Everything from the line containing "sum rule \\" through the line containing "Derivative of tangent\\" in the listing below should be copied exactly, and nothing more.

◇ ◇ ◇ ◇

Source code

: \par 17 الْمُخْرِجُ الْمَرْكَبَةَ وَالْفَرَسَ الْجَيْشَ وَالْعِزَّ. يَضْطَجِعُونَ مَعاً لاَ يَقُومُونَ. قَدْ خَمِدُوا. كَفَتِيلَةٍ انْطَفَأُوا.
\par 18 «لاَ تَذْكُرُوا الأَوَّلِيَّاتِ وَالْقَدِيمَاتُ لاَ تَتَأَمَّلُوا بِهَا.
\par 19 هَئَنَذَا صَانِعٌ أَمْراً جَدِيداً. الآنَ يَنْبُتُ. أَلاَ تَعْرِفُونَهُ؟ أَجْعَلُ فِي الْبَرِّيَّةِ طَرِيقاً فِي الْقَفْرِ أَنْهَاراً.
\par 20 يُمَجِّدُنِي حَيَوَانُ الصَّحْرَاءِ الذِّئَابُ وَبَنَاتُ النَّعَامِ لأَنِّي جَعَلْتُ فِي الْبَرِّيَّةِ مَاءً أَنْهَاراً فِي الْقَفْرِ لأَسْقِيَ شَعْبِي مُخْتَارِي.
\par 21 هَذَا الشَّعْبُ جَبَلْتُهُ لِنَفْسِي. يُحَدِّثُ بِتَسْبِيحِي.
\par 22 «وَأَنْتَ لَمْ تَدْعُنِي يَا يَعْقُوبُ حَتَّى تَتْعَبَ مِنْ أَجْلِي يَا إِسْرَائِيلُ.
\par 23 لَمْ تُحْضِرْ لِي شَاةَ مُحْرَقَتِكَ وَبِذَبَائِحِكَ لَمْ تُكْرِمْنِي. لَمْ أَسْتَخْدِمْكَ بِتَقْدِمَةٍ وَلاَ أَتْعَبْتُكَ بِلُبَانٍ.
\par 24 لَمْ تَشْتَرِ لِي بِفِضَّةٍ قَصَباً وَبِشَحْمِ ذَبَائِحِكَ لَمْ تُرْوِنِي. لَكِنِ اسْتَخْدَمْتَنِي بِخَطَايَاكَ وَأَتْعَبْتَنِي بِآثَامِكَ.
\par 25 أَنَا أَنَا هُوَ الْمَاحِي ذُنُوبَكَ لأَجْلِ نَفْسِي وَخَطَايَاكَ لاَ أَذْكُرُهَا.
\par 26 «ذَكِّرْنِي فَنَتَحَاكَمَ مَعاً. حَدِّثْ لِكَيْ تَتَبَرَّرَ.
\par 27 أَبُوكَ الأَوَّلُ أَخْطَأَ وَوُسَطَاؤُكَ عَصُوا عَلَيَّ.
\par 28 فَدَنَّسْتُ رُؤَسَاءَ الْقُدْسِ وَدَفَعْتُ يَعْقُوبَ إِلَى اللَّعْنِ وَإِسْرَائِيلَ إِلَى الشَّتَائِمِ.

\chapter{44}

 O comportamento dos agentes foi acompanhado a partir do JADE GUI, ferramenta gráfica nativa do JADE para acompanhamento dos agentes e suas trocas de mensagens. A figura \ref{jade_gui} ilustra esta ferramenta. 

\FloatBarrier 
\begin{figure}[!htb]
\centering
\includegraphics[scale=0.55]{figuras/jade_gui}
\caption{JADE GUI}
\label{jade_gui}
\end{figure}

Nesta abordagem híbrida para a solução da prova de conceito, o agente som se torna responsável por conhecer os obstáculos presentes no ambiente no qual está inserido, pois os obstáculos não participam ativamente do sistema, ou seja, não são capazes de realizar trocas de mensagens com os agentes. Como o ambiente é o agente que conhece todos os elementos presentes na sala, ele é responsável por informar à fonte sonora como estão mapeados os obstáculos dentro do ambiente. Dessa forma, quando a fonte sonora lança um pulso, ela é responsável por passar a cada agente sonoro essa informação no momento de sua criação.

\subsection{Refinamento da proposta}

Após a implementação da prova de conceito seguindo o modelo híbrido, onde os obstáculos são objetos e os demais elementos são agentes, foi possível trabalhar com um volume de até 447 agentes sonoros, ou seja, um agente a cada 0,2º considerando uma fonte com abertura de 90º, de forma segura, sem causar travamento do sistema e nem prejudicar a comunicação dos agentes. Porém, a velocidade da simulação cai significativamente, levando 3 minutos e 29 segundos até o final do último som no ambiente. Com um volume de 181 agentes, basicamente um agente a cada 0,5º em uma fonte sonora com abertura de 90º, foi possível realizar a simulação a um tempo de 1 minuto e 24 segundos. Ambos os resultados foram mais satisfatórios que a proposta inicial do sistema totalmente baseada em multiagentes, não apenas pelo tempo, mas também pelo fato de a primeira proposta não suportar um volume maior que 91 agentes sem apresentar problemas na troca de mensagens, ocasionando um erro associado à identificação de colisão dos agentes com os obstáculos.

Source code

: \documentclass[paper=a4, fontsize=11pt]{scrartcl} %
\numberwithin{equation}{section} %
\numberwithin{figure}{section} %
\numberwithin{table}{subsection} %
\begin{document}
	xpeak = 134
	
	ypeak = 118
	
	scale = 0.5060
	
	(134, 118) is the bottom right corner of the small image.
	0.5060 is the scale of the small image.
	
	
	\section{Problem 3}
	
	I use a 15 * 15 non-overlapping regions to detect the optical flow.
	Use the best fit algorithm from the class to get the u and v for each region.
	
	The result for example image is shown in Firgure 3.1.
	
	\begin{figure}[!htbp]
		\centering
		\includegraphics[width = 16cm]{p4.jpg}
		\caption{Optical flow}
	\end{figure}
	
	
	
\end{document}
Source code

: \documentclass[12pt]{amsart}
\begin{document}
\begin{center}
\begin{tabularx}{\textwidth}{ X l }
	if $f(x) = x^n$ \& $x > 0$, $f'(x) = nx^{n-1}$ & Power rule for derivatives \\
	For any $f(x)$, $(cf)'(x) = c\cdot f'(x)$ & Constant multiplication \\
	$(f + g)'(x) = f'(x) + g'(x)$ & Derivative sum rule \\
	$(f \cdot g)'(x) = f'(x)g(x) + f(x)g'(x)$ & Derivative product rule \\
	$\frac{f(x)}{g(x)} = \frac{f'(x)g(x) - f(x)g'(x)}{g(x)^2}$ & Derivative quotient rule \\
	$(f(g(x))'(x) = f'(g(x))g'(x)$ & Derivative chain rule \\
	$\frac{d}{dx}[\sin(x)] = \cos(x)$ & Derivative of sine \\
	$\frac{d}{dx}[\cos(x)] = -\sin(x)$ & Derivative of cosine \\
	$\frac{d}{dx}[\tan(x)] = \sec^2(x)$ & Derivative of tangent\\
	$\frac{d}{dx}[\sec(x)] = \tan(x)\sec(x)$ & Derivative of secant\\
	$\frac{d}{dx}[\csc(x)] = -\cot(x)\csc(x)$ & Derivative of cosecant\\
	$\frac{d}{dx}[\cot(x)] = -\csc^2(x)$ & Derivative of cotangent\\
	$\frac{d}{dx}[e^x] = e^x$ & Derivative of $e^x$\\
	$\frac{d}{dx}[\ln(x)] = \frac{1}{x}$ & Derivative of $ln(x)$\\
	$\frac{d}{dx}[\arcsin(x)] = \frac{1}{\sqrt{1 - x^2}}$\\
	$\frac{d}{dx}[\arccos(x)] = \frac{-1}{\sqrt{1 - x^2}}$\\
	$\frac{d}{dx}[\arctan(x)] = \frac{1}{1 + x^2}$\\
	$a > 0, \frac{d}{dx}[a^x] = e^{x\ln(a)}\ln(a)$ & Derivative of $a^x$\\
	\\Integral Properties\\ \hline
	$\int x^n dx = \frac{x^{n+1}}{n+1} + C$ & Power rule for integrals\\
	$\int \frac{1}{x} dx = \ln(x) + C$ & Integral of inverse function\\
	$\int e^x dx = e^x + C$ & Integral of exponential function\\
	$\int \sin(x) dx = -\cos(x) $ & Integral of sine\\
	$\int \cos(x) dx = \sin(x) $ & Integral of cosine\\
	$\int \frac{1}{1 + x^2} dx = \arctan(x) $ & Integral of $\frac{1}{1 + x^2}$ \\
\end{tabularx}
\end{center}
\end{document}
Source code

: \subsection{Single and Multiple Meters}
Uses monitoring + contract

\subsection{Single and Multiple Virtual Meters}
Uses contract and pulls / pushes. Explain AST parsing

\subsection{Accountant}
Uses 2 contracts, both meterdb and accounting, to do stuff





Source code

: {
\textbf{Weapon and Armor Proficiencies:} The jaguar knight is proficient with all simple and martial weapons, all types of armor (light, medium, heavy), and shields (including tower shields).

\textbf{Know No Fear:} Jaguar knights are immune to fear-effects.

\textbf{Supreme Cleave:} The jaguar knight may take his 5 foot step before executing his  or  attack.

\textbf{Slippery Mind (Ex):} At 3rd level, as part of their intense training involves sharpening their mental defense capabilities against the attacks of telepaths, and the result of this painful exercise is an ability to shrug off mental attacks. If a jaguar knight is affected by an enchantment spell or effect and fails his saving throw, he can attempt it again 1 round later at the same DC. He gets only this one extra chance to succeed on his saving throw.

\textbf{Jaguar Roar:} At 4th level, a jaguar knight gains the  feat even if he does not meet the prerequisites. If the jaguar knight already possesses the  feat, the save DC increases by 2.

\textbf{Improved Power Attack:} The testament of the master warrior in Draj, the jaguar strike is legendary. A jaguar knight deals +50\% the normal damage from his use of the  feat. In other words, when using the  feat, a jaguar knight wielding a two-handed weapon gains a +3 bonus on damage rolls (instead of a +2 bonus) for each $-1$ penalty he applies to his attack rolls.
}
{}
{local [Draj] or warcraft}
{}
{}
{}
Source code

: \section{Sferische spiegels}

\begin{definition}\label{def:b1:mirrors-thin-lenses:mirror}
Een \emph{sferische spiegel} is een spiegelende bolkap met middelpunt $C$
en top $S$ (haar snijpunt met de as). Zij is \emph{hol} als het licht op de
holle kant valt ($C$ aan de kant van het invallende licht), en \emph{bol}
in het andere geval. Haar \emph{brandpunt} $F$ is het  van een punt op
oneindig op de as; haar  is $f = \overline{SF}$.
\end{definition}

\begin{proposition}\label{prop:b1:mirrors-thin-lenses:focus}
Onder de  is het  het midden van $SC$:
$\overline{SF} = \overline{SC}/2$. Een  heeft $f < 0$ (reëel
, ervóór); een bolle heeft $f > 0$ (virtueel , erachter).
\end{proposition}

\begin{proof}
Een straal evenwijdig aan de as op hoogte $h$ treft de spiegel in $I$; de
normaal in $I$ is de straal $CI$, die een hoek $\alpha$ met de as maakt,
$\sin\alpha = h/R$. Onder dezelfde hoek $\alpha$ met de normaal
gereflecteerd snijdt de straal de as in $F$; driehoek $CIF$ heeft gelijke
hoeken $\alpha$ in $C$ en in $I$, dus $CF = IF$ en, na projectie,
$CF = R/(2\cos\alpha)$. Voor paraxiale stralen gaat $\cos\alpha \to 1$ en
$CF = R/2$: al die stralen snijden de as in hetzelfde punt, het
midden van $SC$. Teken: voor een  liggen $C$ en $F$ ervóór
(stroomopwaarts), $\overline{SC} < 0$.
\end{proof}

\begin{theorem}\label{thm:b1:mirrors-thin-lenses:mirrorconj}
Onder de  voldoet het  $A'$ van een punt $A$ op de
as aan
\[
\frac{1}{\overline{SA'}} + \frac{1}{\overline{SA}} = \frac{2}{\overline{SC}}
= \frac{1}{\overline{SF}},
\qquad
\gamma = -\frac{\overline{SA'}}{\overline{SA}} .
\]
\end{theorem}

◇ ◇ ◇ ◇

■ Exercise response:
	$(f + g)'(x) = f'(x) + g'(x)$ & Derivative sum rule \\
	$(f \cdot g)'(x) = f'(x)g(x) + f(x)g'(x)$ & Derivative product rule \\
	$\frac{f(x)}{g(x)} = \frac{f'(x)g(x) - f(x)g'(x)}{g(x)^2}$ & Derivative quotient rule \\
	$(f(g(x))'(x) = f'(g(x))g'(x)$ & Derivative chain rule \\
	$\frac{d}{dx}[\sin(x)] = \cos(x)$ & Derivative of sine \\
	$\frac{d}{dx}[\cos(x)] = -\sin(x)$ & Derivative of cosine \\
	$\frac{d}{dx}[\tan(x)] = \sec^2(x)$ & Derivative of tangent\\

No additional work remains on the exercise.